The Ghost Pirates and Other Revenants of the Sea
Page 35
“Lord!” he said. “Look at that mast. It’s stone. Give it a whack with the back of your axe, man; only remember she’s apparently a bit of an old-timer! So go gently.”
I took my axe short, and tapped the mast, and it rang dull, and solid, like a stone pillar. I struck it again, harder, and a sharp flake of stone flew past my cheek. The Skipper thrust his lantern close up to where I’d struck the mast.
“By George,” he said, “she’s absolutely a stone ship—solid stone, afloat here out of Eternity, in the middle of the wide Atlantic…. Why! She must weigh a thousand tons more than she’s buoyancy to carry. It’s just impossible…. It’s—”
He turned his head quickly, at a sound in the darkness along the decks. He flashed his light that way, across and across the after decks; but we could see nothing.

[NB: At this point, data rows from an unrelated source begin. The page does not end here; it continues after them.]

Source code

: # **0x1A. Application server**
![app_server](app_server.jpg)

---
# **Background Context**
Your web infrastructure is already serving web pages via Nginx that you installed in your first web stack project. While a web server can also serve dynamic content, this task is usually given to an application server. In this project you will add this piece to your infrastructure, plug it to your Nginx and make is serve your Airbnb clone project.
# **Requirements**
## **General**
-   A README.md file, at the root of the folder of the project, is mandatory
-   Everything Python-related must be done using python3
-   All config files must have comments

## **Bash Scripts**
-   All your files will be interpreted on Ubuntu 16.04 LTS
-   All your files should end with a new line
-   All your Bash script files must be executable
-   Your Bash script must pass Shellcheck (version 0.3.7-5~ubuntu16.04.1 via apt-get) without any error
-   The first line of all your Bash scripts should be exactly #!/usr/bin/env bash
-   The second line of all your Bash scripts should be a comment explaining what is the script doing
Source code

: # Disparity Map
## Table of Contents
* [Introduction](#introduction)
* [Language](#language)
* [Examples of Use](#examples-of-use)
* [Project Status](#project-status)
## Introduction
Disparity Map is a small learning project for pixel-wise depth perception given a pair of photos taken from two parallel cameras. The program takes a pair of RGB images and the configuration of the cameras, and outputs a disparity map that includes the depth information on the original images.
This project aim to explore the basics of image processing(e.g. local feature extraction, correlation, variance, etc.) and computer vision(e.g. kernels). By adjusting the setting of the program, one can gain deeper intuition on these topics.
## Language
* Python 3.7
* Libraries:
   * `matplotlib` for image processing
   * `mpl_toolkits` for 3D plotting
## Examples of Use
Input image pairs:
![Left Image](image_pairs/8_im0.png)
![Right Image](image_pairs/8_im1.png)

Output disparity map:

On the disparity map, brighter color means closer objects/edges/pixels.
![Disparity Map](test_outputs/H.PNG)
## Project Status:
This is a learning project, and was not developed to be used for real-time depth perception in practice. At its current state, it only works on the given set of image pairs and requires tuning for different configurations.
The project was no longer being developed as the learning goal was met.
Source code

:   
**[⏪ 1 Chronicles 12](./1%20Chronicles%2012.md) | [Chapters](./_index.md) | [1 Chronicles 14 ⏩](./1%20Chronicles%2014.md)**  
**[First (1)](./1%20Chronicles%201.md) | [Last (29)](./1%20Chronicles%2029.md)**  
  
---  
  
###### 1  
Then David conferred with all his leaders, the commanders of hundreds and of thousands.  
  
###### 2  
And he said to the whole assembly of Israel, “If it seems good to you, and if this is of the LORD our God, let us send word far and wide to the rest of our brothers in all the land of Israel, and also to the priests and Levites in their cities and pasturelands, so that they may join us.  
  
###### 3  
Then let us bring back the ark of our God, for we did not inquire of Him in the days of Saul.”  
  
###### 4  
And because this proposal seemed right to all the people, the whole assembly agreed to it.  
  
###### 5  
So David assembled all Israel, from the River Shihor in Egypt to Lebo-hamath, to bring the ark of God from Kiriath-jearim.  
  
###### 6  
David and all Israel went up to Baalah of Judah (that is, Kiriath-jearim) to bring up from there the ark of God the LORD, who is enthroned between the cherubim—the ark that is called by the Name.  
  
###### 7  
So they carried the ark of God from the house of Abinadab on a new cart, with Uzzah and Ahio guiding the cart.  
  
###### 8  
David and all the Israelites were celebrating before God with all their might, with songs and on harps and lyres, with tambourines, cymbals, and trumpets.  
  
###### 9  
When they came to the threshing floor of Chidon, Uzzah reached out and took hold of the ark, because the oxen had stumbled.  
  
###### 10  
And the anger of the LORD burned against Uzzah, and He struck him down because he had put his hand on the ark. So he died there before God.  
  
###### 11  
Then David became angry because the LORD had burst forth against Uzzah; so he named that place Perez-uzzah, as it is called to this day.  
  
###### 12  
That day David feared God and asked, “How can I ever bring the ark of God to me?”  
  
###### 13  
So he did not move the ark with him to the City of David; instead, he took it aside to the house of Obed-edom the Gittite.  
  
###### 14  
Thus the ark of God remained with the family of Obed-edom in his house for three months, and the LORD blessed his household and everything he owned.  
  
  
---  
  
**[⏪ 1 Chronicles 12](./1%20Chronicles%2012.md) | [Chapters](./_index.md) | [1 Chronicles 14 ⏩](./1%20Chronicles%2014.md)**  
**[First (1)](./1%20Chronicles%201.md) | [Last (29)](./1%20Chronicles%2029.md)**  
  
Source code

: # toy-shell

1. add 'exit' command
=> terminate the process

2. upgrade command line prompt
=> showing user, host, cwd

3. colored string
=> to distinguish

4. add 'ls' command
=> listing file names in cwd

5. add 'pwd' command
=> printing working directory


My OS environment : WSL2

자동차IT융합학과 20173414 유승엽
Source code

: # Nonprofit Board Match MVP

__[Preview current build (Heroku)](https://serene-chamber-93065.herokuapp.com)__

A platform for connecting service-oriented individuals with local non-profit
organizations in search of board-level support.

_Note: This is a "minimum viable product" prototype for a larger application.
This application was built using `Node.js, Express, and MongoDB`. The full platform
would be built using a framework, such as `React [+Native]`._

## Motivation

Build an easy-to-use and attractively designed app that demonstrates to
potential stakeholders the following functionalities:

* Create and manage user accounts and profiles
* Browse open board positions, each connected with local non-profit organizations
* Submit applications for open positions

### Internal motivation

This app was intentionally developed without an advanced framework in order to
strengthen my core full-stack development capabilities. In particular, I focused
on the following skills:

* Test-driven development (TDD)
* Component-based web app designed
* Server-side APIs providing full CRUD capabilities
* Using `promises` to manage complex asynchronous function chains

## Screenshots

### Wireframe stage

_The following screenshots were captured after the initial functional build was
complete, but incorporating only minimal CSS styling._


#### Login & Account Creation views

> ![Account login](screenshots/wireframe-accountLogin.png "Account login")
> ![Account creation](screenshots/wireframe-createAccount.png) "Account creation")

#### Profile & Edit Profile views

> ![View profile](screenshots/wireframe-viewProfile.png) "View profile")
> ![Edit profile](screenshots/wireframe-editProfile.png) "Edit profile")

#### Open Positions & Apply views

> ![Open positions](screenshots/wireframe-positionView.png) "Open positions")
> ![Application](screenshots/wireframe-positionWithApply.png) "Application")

“Get a move on you in the boat!” he said sharply, stepping to the rail and looking down. “For once I’d really prefer a little more of your company….” He came round like a flash. “Duprey, what was that?” he asked in a low voice.
“I certainly heard something, Sir,” I said. “I wish the others would hurry. By Jove! Look! What’s that—”
“Where?” he said, and sent the beam of his lamp to where I pointed with my axe.
“There’s nothing,” he said, after circling the light all over the deck. “Don’t go imagining things. There’s enough solid unnatural fact here, without trying to add to it.”
There came the splash and thud of feet behind, as the first of the men came up over the side, and jumped clumsily into the lee scuppers, which had water in them. You see she had a cant to that side, and I supposed the water had collected there.
The rest of the men followed, and then the Third Mate. That made six men of us, all well armed; and I felt a bit more comfortable, as you can think.
“Hold up that lamp of yours, Duprey, and lead the way,” said the Skipper. “You’re getting the post of honour this trip!”
“ ’i, ’i, Sir,” I said, and stepped forward, holding up the lamp in my left hand, and carrying my axe half way down the haft, in my right.
“We’ll try aft, first,” said the Captain, and led the way himself, flashing the bull’s-eye to and fro. At the raised portion of the deck, he stopped.
“Now,” he said, in his queer way, “let’s have a look at this…. Tap it with your axe, Duprey…. Ah!” he added, as I hit it with the back of my axe. “That’s what we call stone at home, right enough. She’s just as rum as anything I’ve seen while I’ve been fishing. We’ll go on aft and have a peep into I the deck-house. Keep your axes handy, men.”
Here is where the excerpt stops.